◆ Task objective: In the records below, find the line that contains "click through simulations" and the line that contains "2 - receiver.c - running on NodeA". Set down exactly those lines and every line between them, and nothing more.

─── Information given

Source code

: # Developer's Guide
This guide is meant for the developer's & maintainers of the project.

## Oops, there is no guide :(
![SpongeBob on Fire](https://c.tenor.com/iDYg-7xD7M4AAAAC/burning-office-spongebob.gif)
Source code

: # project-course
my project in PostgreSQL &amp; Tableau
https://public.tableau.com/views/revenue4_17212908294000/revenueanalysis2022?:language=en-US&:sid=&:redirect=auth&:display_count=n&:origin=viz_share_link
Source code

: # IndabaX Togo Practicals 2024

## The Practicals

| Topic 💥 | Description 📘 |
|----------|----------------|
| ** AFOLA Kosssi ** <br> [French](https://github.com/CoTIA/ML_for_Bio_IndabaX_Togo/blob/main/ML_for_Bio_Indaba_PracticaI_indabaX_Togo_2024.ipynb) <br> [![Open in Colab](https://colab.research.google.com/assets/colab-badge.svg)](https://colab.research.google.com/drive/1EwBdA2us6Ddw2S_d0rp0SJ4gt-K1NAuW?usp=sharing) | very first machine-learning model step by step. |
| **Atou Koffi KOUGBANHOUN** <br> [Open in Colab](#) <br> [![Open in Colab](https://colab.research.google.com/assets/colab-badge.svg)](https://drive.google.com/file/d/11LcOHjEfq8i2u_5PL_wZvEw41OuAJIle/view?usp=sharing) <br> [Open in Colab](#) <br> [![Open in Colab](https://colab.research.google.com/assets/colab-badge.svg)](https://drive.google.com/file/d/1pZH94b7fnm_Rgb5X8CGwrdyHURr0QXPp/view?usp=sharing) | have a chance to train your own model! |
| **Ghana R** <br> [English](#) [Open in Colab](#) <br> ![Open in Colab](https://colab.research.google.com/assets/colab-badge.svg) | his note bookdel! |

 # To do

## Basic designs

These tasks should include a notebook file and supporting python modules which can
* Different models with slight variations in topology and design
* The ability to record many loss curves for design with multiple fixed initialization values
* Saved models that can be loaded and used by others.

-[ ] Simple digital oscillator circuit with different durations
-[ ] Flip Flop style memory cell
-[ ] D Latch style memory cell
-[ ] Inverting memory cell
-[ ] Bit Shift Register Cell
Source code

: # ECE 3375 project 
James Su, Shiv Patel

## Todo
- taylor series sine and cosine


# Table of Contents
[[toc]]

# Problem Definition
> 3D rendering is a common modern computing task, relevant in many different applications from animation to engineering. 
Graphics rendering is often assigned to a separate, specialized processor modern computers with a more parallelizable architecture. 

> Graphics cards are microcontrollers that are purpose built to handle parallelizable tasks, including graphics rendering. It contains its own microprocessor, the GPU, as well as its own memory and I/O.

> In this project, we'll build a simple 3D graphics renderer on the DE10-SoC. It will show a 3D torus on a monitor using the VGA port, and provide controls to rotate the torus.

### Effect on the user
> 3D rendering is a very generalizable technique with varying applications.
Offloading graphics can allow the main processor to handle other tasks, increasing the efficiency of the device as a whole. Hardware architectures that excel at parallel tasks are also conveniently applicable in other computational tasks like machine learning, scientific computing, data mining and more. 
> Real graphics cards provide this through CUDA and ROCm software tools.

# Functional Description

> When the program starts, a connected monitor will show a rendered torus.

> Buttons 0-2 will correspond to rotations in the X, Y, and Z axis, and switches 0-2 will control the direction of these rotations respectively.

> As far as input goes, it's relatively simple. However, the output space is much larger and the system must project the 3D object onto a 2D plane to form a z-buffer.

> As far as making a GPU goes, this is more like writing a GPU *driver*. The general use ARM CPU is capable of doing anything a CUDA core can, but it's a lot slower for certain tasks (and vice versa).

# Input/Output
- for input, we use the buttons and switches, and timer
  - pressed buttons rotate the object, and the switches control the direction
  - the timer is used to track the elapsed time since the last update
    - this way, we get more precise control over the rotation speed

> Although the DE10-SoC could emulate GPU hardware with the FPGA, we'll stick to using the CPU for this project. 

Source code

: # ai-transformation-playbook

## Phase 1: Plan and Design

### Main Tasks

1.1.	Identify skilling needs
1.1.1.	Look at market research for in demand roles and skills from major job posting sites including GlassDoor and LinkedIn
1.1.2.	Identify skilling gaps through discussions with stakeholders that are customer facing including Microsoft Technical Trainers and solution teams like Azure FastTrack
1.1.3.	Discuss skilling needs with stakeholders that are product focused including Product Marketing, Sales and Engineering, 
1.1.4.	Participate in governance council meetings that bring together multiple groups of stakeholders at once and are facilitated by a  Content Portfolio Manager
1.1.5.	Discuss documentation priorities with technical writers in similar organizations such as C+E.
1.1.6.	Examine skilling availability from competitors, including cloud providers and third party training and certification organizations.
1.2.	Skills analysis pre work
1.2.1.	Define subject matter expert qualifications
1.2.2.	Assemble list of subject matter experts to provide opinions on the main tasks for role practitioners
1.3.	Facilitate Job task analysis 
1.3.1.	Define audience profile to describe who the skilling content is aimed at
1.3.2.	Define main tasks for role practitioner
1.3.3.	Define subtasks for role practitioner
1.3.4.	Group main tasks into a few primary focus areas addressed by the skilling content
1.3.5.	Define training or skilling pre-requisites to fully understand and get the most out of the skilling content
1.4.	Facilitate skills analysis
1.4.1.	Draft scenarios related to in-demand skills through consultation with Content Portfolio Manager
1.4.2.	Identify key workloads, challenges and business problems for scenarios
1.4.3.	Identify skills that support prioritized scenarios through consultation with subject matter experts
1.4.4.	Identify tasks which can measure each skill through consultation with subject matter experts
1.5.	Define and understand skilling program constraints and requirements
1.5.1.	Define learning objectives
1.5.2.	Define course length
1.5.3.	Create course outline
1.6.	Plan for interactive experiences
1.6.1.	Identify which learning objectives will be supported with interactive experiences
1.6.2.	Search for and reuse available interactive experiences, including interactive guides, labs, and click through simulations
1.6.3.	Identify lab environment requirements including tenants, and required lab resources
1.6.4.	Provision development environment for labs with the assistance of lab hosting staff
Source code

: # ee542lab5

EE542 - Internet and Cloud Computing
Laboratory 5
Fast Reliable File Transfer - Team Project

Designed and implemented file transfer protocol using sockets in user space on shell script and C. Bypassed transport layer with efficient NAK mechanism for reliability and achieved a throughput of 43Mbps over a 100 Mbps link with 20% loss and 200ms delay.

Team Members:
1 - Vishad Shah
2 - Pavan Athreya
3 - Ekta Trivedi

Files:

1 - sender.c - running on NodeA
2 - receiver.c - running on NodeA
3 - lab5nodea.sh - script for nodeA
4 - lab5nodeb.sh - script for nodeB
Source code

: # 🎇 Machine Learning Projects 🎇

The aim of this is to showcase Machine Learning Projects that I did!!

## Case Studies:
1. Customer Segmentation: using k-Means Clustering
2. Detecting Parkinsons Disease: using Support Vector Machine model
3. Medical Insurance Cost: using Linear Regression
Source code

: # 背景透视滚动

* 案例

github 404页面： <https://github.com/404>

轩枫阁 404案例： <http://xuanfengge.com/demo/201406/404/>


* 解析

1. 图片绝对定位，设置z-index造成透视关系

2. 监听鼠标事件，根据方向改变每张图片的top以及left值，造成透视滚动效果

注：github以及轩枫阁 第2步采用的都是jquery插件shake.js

──────

◆ Solved problem:
1.6.2.	Search for and reuse available interactive experiences, including interactive guides, labs, and click through simulations
1.6.3.	Identify lab environment requirements including tenants, and required lab resources
1.6.4.	Provision development environment for labs with the assistance of lab hosting staff
Source code

: # ee542lab5

EE542 - Internet and Cloud Computing
Laboratory 5
Fast Reliable File Transfer - Team Project

Designed and implemented file transfer protocol using sockets in user space on shell script and C. Bypassed transport layer with efficient NAK mechanism for reliability and achieved a throughput of 43Mbps over a 100 Mbps link with 20% loss and 200ms delay.

Team Members:
1 - Vishad Shah
2 - Pavan Athreya
3 - Ekta Trivedi

Files:

1 - sender.c - running on NodeA
2 - receiver.c - running on NodeA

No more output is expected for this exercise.